Start of Data for this task
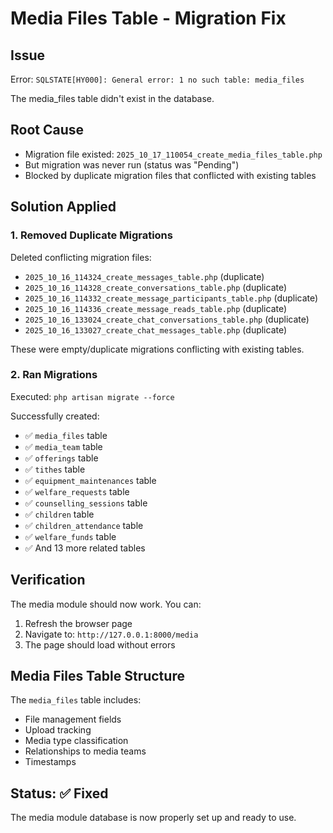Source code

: # Media Files Table - Migration Fix

## Issue
Error: `SQLSTATE[HY000]: General error: 1 no such table: media_files`

The media_files table didn't exist in the database.

## Root Cause
- Migration file existed: `2025_10_17_110054_create_media_files_table.php`
- But migration was never run (status was "Pending")
- Blocked by duplicate migration files that conflicted with existing tables

## Solution Applied

### 1. Removed Duplicate Migrations
Deleted conflicting migration files:
- `2025_10_16_114324_create_messages_table.php` (duplicate)
- `2025_10_16_114328_create_conversations_table.php` (duplicate)
- `2025_10_16_114332_create_message_participants_table.php` (duplicate)
- `2025_10_16_114336_create_message_reads_table.php` (duplicate)
- `2025_10_16_133024_create_chat_conversations_table.php` (duplicate)
- `2025_10_16_133027_create_chat_messages_table.php` (duplicate)

These were empty/duplicate migrations conflicting with existing tables.

### 2. Ran Migrations
Executed: `php artisan migrate --force`

Successfully created:
- ✅ `media_files` table
- ✅ `media_team` table
- ✅ `offerings` table
- ✅ `tithes` table
- ✅ `equipment_maintenances` table
- ✅ `welfare_requests` table
- ✅ `counselling_sessions` table
- ✅ `children` table
- ✅ `children_attendance` table
- ✅ `welfare_funds` table
- ✅ And 13 more related tables

## Verification

The media module should now work. You can:
1. Refresh the browser page
2. Navigate to: `http://127.0.0.1:8000/media`
3. The page should load without errors

## Media Files Table Structure

The `media_files` table includes:
- File management fields
- Upload tracking
- Media type classification
- Relationships to media teams
- Timestamps

## Status: ✅ Fixed

The media module database is now properly set up and ready to use.
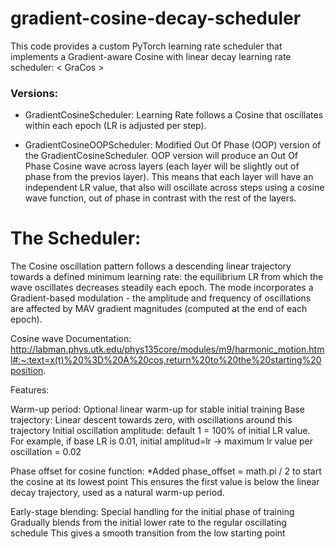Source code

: # gradient-cosine-decay-scheduler

This code provides a custom PyTorch learning rate scheduler that implements a Gradient-aware Cosine with linear decay 
learning rate scheduler:
< GraCos >

### Versions: 

- GradientCosineScheduler: Learning Rate follows a Cosine that oscillates within each epoch (LR is adjusted per step).

- GradientCosineOOPScheduler: Modified Out Of Phase (OOP) version of the GradientCosineScheduler. OOP version will produce an Out Of Phase Cosine wave across layers (each layer will be slightly out of phase from the previos layer). This means that each layer will have an independent LR value, that also will oscillate across steps using a cosine wave function, out of phase in contrast with the rest of the layers.

# The Scheduler:

The Cosine oscillation pattern follows a descending linear trajectory towards a defined minimum learning rate: the equilibrium LR from which
the wave oscillates decreases steadily each epoch.
The <auto> mode incorporates a Gradient-based modulation - the amplitude and frequency of oscillations are affected by MAV gradient 
magnitudes (computed at the end of each epoch).

Cosine wave Documentation:
http://labman.phys.utk.edu/phys135core/modules/m9/harmonic_motion.html#:~:text=x(t)%20%3D%20A%20cos,return%20to%20the%20starting%20position.

Features:

Warm-up period: Optional linear warm-up for stable initial training
Base trajectory: Linear descent towards zero, with oscillations around this trajectory
Initial oscillation amplitude: default 1 = 100% of initial LR value.
For example, if base LR is 0.01, initial amplitud=lr -> maximum lr value per oscillation = 0.02

Phase offset for cosine function:
*Added phase_offset = math.pi / 2 to start the cosine at its lowest point
This ensures the first value is below the linear decay trajectory, used as a natural
warm-up period.

Early-stage blending:
Special handling for the initial phase of training
Gradually blends from the initial lower rate to the regular oscillating schedule
This gives a smooth transition from the low starting point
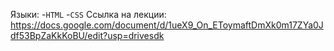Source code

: Языки:
-`HTML`
-`CSS`
Ссылка на лекции: https://docs.google.com/document/d/1ueX9_On_EToymaftDmXk0m17ZYa0Jdf53BpZaKkKoBU/edit?usp=drivesdk

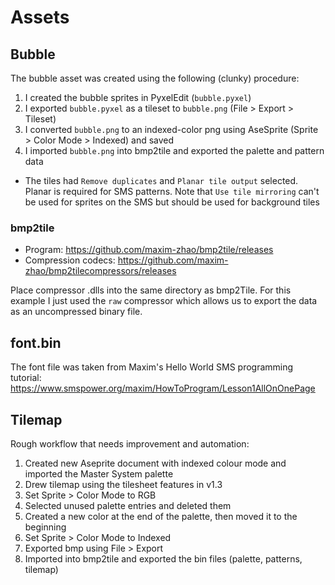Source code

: # Assets

## Bubble

The bubble asset was created using the following (clunky) procedure:

1. I created the bubble sprites in PyxelEdit (`bubble.pyxel`)
2. I exported `bubble.pyxel` as a tileset to `bubble.png` (File > Export > Tileset)
3. I converted `bubble.png` to an indexed-color png using AseSprite (Sprite > Color Mode > Indexed) and saved
4. I imported `bubble.png` into bmp2tile and exported the palette and pattern data

- The tiles had `Remove duplicates` and `Planar tile output` selected. Planar is required for SMS patterns. Note that `Use tile mirroring` can't be used for sprites on the SMS but should be used for background tiles

### bmp2tile

- Program: https://github.com/maxim-zhao/bmp2tile/releases
- Compression codecs: https://github.com/maxim-zhao/bmp2tilecompressors/releases

Place compressor .dlls into the same directory as bmp2Tile. For this example I just used the `raw` compressor which allows us to export the data as an uncompressed binary file.

## font.bin

The font file was taken from Maxim's Hello World SMS programming tutorial: https://www.smspower.org/maxim/HowToProgram/Lesson1AllOnOnePage

## Tilemap

Rough workflow that needs improvement and automation:

1. Created new Aseprite document with indexed colour mode and imported the Master System palette
2. Drew tilemap using the tilesheet features in v1.3
3. Set Sprite > Color Mode to RGB
4. Selected unused palette entries and deleted them
5. Created a new color at the end of the palette, then moved it to the beginning
6. Set Sprite > Color Mode to Indexed
7. Exported bmp using File > Export
8. Imported into bmp2tile and exported the bin files (palette, patterns, tilemap)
End of Data for this task
- [Task requirements]: Only one number is expected: the count of lines above that contain the string "zhao".

- [Answer to this task]: 2